Please, in the data that follows, copy exactly the lines from the line with "P* - Team member" through the last one, both included. Do not include pictures.
Data supplied below:
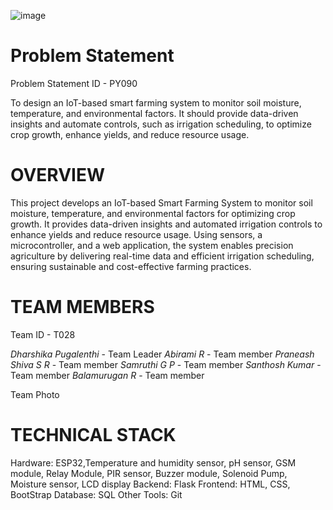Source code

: ![image](https://github.com/user-attachments/assets/d6d3aa79-4cf6-4b42-8c0a-093b62fb9ea1)

# Problem Statement
Problem Statement ID - PY090

To design an IoT-based smart farming system to monitor soil moisture, temperature, and environmental factors. It should provide data-driven insights and automate controls, such as irrigation scheduling, to optimize crop growth, enhance yields, and reduce resource usage.

# OVERVIEW
This project develops an IoT-based Smart Farming System to monitor soil moisture, temperature, and environmental factors for optimizing crop growth. It provides data-driven insights and automated irrigation controls to enhance yields and reduce resource usage. Using sensors, a microcontroller, and a web application, the system enables precision agriculture by delivering real-time data and efficient irrigation scheduling, ensuring sustainable and cost-effective farming practices.

# TEAM MEMBERS
Team ID - T028

*Dharshika Pugalenthi* - Team Leader 
*Abirami R* - Team member 
*Praneash Shiva S R* - Team member 
*Samruthi G P* - Team member 
*Santhosh Kumar* - Team member 
*Balamurugan R* - Team member 

Team Photo

# TECHNICAL STACK

Hardware: ESP32,Temperature and humidity sensor, pH sensor, GSM module, Relay Module, PIR sensor, Buzzer module, Solenoid Pump, Moisture sensor, LCD display 
Backend: Flask 
Frontend: HTML, CSS, BootStrap 
Database: SQL 
Other Tools: Git 
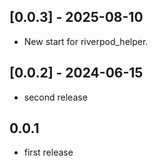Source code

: ## [0.0.3] - 2025-08-10

- New start for riverpod_helper.

## [0.0.2] - 2024-06-15

- second release

## 0.0.1

- first release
End of Data supplied.
• Response area:
*Samruthi G P* - Team member 
*Santhosh Kumar* - Team member 
*Balamurugan R* - Team member 

Team Photo

# TECHNICAL STACK

Hardware: ESP32,Temperature and humidity sensor, pH sensor, GSM module, Relay Module, PIR sensor, Buzzer module, Solenoid Pump, Moisture sensor, LCD display 
Backend: Flask 
Frontend: HTML, CSS, BootStrap 
Database: SQL 
Other Tools: Git 
Source code

: ## [0.0.3] - 2025-08-10

- New start for riverpod_helper.

## [0.0.2] - 2024-06-15

- second release

## 0.0.1

- first release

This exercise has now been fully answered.